Jetrea is specifically indicated for the treatment of symptomatic vitreomacular adhesion.
Jetrea is supplied as a solution for intravitreal injection. The recommended dose is 0.125 mg (0.1 mL of the diluted solution) administered by intravitreal injection to the affected eye once as a single dose.
Mechanism of Action
Jetrea (ocriplasmin) is an alpha-2 antiplasmin reducer. It is a truncated form of the natural human protein plasmin. Ocriplasmin has proteolytic activity against protein components of the vitreous body and the vitreoretinal interface, thereby dissolving the protein matrix responsible for the vitreomacular adhesion.

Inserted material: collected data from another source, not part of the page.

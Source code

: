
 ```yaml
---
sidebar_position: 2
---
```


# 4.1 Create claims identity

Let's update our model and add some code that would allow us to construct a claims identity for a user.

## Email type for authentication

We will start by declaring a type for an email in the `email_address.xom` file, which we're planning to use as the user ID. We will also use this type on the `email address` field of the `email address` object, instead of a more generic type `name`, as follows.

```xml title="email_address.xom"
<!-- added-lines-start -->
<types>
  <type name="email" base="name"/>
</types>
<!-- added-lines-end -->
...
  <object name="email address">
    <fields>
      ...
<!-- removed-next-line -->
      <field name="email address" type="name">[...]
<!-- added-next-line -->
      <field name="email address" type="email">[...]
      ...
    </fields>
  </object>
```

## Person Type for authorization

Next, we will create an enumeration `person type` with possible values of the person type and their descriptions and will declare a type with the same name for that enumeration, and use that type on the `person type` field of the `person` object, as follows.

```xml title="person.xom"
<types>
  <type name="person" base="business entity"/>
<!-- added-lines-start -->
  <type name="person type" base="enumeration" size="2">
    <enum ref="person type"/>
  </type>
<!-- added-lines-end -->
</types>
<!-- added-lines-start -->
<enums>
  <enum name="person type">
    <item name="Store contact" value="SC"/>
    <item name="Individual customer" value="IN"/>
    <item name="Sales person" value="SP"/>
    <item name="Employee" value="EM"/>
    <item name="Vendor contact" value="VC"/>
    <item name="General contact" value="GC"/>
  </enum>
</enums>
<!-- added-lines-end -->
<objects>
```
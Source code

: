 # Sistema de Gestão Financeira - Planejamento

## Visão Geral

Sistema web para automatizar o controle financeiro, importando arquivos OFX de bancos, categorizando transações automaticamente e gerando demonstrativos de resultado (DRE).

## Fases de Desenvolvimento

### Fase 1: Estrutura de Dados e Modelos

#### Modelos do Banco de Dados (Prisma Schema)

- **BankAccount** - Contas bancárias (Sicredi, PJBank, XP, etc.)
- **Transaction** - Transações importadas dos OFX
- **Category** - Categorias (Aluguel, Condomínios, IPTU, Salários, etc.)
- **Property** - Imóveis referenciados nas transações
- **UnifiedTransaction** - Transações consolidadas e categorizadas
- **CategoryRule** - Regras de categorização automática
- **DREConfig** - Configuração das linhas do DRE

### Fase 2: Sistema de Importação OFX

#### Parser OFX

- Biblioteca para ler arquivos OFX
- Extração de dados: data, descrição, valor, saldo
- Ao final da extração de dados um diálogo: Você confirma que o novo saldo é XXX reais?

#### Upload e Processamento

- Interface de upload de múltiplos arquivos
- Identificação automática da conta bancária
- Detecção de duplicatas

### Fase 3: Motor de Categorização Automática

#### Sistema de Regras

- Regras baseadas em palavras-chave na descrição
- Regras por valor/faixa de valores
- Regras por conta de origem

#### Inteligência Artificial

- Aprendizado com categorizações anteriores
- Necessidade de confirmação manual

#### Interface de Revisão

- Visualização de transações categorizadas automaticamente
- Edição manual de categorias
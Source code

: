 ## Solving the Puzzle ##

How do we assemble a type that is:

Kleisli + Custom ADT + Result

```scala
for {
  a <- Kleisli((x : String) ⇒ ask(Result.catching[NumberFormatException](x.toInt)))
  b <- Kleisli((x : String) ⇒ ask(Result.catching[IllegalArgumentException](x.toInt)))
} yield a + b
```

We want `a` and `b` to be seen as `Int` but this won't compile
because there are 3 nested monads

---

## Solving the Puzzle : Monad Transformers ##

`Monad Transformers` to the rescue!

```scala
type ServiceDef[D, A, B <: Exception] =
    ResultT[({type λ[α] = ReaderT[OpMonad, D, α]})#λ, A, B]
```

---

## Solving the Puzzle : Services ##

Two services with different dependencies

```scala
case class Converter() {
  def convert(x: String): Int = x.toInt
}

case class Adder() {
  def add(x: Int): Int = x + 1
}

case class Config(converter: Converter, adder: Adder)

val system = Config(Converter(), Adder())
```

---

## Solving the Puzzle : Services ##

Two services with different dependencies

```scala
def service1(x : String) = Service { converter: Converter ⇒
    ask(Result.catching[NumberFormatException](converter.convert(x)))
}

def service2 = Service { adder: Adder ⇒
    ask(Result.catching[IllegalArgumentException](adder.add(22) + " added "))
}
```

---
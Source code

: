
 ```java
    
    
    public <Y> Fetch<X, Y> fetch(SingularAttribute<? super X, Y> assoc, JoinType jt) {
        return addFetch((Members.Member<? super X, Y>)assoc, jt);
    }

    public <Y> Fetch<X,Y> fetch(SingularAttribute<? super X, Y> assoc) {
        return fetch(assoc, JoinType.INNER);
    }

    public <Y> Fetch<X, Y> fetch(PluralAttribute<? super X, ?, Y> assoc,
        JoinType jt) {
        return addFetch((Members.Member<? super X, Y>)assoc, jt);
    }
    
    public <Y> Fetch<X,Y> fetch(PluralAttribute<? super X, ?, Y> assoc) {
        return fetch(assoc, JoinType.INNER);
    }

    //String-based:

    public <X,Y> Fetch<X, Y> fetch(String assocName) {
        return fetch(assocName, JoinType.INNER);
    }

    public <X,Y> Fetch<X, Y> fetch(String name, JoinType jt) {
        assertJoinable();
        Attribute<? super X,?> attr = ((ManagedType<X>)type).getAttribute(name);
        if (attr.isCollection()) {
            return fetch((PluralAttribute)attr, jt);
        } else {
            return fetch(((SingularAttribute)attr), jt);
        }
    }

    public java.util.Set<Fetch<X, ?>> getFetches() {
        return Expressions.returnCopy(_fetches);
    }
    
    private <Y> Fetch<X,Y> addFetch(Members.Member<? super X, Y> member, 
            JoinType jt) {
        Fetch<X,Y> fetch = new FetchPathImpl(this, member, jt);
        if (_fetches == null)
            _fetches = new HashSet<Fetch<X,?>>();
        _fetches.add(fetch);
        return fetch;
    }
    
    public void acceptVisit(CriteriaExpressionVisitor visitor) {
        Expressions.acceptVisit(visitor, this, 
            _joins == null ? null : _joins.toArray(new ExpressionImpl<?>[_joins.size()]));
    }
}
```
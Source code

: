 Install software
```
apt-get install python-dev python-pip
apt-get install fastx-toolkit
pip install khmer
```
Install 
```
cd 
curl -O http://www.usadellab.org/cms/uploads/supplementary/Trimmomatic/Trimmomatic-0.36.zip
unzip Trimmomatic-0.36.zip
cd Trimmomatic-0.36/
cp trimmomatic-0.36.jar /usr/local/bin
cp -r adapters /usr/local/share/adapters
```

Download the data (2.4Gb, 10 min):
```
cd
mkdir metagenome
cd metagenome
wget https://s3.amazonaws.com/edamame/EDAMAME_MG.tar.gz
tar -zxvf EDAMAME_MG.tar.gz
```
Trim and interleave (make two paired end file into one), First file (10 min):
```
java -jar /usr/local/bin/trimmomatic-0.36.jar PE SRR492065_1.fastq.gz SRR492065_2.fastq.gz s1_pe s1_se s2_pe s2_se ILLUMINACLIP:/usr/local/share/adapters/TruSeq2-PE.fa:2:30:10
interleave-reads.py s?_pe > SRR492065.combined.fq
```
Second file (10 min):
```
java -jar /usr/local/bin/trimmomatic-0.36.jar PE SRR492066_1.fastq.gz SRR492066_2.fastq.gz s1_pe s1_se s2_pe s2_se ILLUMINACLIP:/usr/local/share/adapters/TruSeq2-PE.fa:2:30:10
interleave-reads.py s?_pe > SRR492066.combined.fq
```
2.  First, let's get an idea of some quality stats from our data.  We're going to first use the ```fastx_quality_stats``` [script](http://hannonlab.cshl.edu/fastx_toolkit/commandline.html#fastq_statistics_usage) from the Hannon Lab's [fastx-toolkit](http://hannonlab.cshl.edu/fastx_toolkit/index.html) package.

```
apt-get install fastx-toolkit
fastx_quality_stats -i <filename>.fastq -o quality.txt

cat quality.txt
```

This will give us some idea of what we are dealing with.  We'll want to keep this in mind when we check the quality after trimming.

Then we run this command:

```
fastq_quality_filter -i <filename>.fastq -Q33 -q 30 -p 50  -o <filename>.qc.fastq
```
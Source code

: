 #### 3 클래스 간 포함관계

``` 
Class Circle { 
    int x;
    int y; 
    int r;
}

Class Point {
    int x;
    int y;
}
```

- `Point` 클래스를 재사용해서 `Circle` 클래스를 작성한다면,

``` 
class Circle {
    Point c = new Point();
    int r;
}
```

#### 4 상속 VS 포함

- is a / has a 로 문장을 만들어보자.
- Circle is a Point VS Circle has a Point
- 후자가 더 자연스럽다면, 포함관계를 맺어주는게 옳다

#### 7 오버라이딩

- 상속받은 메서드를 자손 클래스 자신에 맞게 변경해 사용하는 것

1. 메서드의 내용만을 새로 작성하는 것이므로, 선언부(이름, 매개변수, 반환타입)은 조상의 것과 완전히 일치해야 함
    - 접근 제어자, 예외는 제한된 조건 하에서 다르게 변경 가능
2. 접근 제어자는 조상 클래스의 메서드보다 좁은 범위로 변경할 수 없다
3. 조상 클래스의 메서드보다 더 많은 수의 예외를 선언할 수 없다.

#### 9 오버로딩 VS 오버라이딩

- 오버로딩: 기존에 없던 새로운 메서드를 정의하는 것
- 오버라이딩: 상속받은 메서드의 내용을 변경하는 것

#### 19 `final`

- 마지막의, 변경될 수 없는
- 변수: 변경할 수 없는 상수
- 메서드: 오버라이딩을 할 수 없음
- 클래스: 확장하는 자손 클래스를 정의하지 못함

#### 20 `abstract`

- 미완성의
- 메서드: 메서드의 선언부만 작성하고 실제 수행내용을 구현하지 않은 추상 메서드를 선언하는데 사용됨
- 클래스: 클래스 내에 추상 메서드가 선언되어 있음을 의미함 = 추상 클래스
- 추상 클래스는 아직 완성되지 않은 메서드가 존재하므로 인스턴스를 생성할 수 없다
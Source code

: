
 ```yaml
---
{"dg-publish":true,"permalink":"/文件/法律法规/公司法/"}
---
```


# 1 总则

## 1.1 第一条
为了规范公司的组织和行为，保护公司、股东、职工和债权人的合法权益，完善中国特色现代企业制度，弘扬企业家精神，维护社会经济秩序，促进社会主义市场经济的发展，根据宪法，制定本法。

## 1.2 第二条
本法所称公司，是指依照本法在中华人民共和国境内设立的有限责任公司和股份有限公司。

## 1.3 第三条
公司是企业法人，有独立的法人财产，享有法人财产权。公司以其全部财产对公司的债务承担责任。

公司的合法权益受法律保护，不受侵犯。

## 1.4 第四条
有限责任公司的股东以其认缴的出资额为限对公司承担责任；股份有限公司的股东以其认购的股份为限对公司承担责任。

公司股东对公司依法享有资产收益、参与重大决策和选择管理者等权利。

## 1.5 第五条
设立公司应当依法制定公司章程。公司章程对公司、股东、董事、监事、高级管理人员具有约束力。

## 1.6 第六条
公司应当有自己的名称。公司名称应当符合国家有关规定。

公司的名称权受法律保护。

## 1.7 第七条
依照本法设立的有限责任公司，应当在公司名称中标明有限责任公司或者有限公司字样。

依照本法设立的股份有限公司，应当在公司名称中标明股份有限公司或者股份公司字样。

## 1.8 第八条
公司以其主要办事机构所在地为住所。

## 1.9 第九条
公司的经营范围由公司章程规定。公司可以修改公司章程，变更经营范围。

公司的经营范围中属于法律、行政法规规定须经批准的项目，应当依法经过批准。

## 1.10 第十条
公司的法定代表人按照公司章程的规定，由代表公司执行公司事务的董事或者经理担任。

Adverse events associated with the use of Jetrea may include, but are not limited to, the following:
- vitreous floaters
- conjunctival hemorrhage
- eye pain
- blurred vision
- macular hole
- reduced visual acuity
- visual impairment
- retinal edema
Clinical Trial Results
The FDA approval of Jetrea was based on two multicenter, randomized, double masked, placebo-controlled, six month studies in 652 subjects with VMA. The subjects were treated with a single injection of Jetrea or placebo. In both of the studies, the proportion of subjects who achieved VMA resolution at Day 28, the primary endpoint, was significantly higher in the ocriplasmin group compared with the placebo group through Month 6. Study 1: 60% in the Jetrea arm versus 15% in the placebo arm (p<0.02). Study 2: 65% versus 10%, respectively (p<0.01). In addition, a statistically significantly higher percentage of the Jetrea treated arm achieved total posterior vitreous detachment (PVD) at Day 28 compared to the placebo treated arm in Study 1 (16% vs. 6%; p=0.014) and in Study 2 (11% vs. 0%; p<0.01).